Ternyata saran pria itu diterima. Pria itu segera bersiap lalu pergi ke rumah kedua orang itu.
Kembali di tempat Red...
Hari sudah malam. Setelah selesai makan malam, Red duduk Lalu menonton TV. Tangannya sibuk memencet remote, mencari siaran yang menarik.
Saat sedang sibuk, perhatiannya teralih ke sebuah pesan singkat dari tempat dia bekerja. Dia mengambil ponselnya lalu membaca pesan singkat itu.
"Tunggu dulu, apa ini?" Gumam Red lalu membaca pesan itu berulang-ulang.
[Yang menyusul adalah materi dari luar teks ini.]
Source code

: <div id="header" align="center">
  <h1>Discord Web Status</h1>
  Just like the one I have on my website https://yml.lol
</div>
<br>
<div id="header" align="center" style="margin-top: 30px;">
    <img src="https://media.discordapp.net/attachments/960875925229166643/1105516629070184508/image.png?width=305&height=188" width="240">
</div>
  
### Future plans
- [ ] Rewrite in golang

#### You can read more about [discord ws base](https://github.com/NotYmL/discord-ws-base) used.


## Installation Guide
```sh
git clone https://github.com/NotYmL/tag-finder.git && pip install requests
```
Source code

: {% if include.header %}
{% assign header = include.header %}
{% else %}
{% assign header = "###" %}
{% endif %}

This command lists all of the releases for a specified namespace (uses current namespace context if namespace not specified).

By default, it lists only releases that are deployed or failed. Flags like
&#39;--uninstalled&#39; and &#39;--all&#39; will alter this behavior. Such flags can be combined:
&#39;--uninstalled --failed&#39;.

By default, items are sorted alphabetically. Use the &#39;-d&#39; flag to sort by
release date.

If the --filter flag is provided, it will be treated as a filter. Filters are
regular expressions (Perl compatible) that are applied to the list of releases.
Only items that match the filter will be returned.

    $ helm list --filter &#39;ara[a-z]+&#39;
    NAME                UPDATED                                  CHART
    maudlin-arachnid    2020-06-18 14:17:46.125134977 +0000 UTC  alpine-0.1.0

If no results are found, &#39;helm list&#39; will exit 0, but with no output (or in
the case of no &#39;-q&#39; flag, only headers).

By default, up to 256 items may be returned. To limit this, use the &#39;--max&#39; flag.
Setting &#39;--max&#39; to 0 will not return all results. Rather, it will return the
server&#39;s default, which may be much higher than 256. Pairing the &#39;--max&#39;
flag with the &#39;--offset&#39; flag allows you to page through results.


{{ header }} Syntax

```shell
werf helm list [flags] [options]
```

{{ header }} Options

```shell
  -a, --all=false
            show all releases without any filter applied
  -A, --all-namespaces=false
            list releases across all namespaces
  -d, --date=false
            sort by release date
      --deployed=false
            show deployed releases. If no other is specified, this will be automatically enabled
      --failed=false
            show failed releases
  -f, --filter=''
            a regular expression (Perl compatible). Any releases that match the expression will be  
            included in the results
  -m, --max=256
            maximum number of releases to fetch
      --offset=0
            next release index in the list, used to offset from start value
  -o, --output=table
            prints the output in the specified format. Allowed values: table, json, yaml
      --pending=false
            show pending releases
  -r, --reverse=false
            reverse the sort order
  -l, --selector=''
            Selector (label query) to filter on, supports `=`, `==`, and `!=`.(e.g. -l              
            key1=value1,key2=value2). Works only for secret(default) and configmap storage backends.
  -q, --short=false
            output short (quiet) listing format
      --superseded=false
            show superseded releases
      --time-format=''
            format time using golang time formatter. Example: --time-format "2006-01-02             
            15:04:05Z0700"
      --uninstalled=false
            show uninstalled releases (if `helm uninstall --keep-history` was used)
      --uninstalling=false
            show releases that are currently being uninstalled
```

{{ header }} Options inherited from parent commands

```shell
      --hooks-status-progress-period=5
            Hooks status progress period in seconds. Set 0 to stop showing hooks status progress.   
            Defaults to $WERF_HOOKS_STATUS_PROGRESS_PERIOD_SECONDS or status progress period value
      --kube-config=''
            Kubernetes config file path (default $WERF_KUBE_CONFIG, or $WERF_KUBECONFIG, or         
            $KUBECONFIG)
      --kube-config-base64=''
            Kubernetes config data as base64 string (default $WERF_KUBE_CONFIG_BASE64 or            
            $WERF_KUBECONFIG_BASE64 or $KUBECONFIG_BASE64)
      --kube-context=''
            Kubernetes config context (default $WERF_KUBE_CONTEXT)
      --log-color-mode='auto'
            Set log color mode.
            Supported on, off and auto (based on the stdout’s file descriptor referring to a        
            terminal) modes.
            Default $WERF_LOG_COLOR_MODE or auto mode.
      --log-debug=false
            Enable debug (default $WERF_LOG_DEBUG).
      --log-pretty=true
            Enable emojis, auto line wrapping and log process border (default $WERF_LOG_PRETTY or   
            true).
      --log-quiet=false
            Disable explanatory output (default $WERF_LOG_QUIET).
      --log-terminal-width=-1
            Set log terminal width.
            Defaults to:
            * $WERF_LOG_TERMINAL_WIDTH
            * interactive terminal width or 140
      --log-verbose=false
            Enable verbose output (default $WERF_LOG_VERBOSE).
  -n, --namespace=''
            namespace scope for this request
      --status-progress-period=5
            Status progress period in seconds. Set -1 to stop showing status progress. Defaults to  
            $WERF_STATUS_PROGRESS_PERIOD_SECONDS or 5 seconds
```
Di sana tertulis bahwa Red telah dipindah tugaskan ke sebuah markas besar bernama Mira HQ. Red belum pernah mendengar nama itu, jadi dia berniat mengirim pesan balasan. Tapi saat sedang mengetik, kegiatannya terhenti karena suara ketukan pintu.
"Aku datang," kata Red sedikit berteriak lalu membuka pintu.
Dihadapan Red saat ini, berdiri 3 orang pria berpakaian biasa-biasa saja. 2 orang berdiri di kanan kiri pintu sementara yang ditengah tepat berdiri di depannya.
Tatapan Red tertuju pada kantong plastik hitam di tangan orang yang ditengah. Tercium aroma manis dari kantong itu. Sementara pria itu terus menatap wajah Red dengan sedikit terpana. Saat Red mengangkat kepalanya, tatapan mereka pun bertemu yang membuatnya sedikit risih karena ditatap terus menerus.
"Maaf, kalian ini siapa?" Tanya Red sopan.
Pria itu masih diam. Sementara yang lain saling bertatapan lalu berusaha menyadarkan pria itu dari lamunannya.
"Heh, dia tanya tuh," tegur pria yang di kanan dengan sedikit menyenggol membuat orang itu tersadar.
"Eh iya maaf," kata pria itu tersadar. Dia membuka mulutnya lagi, ingin mengatakan sesuatu tapi...
"Errr barusan aku mau bilang apa ya?" Tanyanya sambil menatap kedua temannya yang membuat mereka berdua menepuk jidat.
"Itu loh yang rekrut-rekrut itu," jawab salah satu temannya sambil berbisik.
"Oh iya," ucapnya lalu kembali menatap Red.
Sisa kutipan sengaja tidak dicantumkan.